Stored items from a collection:
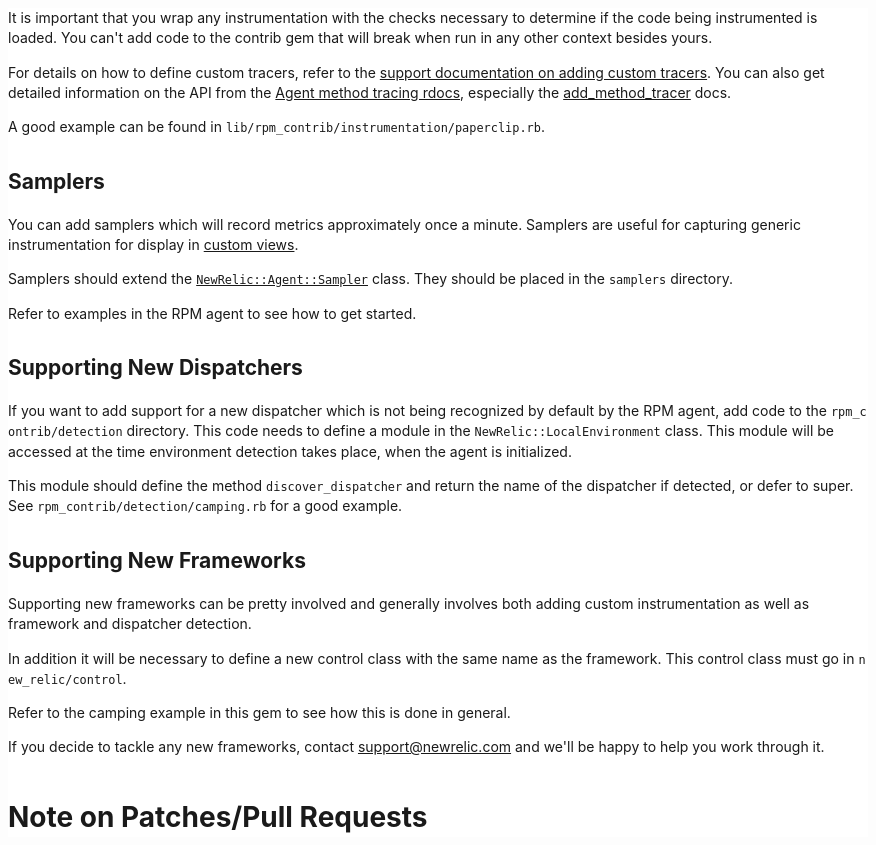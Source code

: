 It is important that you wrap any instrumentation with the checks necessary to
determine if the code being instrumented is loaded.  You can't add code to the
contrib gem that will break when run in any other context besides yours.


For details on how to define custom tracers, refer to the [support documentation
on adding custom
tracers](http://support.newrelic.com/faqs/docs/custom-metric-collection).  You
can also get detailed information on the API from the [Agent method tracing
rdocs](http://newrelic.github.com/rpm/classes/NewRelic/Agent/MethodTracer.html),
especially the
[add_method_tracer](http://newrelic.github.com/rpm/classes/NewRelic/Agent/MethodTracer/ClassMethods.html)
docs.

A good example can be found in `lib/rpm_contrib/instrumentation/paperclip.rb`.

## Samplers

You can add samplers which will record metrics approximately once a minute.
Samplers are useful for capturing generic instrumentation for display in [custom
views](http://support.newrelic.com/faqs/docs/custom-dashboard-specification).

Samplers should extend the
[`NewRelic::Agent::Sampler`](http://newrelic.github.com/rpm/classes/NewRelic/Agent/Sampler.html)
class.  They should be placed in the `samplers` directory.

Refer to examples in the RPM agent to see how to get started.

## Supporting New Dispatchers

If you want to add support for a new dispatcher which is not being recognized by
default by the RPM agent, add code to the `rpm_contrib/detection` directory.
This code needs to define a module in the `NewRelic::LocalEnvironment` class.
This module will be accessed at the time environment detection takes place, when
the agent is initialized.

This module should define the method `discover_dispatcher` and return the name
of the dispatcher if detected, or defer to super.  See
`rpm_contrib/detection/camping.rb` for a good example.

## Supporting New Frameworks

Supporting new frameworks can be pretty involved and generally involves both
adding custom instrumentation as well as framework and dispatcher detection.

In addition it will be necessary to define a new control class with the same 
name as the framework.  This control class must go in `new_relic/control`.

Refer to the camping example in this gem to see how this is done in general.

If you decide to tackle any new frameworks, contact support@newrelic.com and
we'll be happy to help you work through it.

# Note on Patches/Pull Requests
* * *
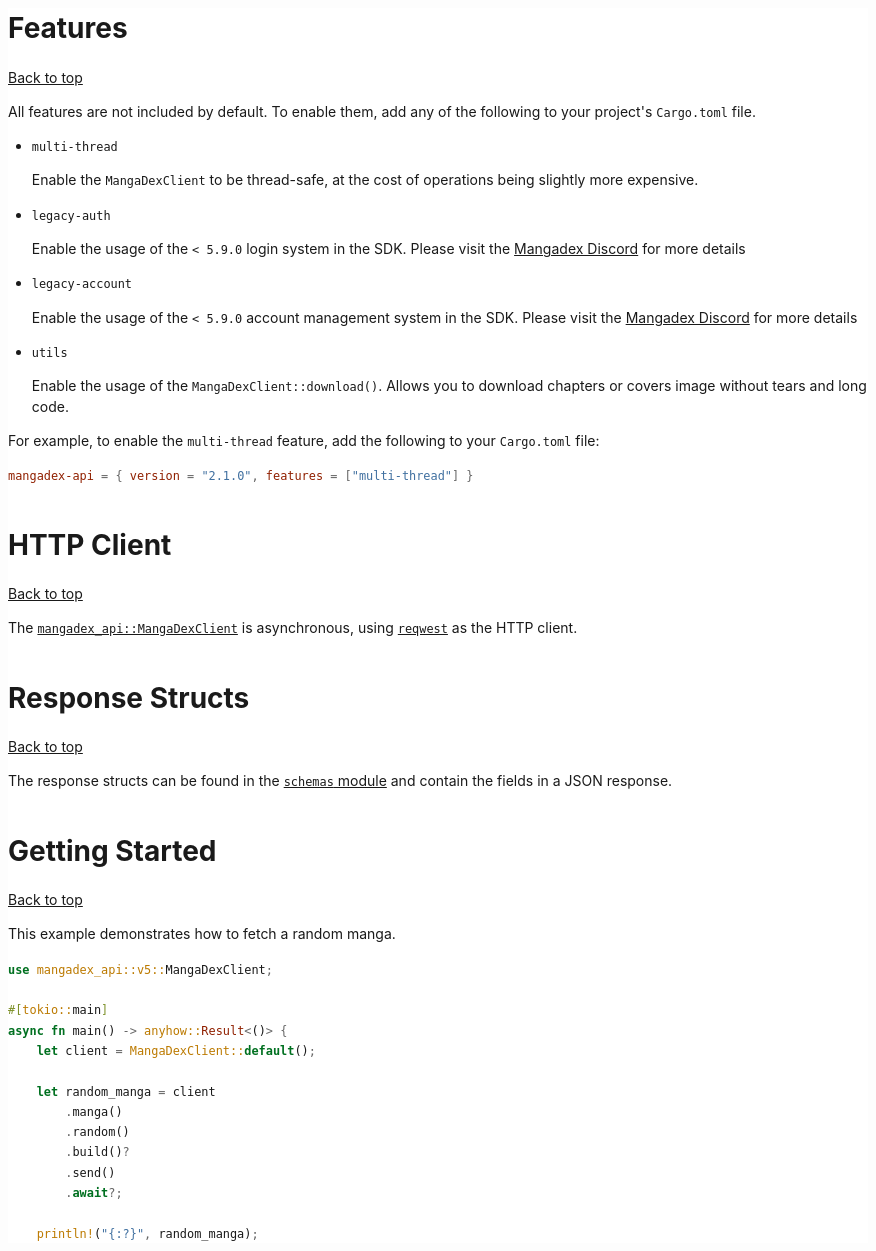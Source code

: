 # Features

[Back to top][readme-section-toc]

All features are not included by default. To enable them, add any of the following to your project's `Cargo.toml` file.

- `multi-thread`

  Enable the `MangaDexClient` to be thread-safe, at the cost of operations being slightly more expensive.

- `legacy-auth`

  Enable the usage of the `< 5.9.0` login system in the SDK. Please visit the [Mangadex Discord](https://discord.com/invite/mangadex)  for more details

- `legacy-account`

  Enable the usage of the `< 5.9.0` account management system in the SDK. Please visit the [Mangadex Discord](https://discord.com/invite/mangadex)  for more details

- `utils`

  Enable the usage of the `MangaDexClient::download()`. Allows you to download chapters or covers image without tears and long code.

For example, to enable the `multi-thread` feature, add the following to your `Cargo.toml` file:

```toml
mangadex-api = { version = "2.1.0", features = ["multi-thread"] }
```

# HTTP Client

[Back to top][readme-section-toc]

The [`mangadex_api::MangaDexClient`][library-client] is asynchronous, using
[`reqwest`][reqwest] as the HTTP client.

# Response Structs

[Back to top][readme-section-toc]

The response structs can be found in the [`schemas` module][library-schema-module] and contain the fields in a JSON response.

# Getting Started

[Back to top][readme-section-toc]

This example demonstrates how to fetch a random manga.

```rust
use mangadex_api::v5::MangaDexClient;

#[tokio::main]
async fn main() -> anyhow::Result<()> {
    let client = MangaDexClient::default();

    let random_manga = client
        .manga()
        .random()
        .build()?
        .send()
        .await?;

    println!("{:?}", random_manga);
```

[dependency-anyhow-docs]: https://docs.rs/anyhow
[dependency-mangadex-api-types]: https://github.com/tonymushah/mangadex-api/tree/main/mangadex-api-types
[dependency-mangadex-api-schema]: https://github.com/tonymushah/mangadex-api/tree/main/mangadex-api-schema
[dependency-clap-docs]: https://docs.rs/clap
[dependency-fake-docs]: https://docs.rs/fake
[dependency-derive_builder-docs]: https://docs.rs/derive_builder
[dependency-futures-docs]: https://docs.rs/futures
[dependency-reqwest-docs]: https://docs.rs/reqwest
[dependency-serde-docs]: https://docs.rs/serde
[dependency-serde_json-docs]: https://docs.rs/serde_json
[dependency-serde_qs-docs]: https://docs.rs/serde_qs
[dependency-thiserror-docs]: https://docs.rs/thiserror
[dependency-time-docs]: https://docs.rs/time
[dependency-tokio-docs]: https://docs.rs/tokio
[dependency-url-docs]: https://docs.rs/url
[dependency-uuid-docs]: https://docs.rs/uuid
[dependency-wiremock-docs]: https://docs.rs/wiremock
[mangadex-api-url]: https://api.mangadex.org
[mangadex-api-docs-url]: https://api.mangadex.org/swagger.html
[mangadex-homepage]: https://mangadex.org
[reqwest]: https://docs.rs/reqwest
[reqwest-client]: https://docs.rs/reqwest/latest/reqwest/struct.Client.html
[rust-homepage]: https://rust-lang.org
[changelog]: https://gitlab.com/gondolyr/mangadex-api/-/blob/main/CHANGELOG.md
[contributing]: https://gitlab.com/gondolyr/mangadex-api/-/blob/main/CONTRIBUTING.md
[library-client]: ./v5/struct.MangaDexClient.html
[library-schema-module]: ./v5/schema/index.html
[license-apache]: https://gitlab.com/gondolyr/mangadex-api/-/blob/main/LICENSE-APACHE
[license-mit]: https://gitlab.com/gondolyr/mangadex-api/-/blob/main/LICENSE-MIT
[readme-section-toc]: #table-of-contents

### What is needed
Output the lines of the records above exactly as they appear, from the line containing "[reqwest]: https://docs.rs/reqwest" through the line containing "[readme-section-toc]: #table-of-contents".

### Answer
[reqwest]: https://docs.rs/reqwest
[reqwest-client]: https://docs.rs/reqwest/latest/reqwest/struct.Client.html
[rust-homepage]: https://rust-lang.org
[changelog]: https://gitlab.com/gondolyr/mangadex-api/-/blob/main/CHANGELOG.md
[contributing]: https://gitlab.com/gondolyr/mangadex-api/-/blob/main/CONTRIBUTING.md
[library-client]: ./v5/struct.MangaDexClient.html
[library-schema-module]: ./v5/schema/index.html
[license-apache]: https://gitlab.com/gondolyr/mangadex-api/-/blob/main/LICENSE-APACHE
[license-mit]: https://gitlab.com/gondolyr/mangadex-api/-/blob/main/LICENSE-MIT
[readme-section-toc]: #table-of-contents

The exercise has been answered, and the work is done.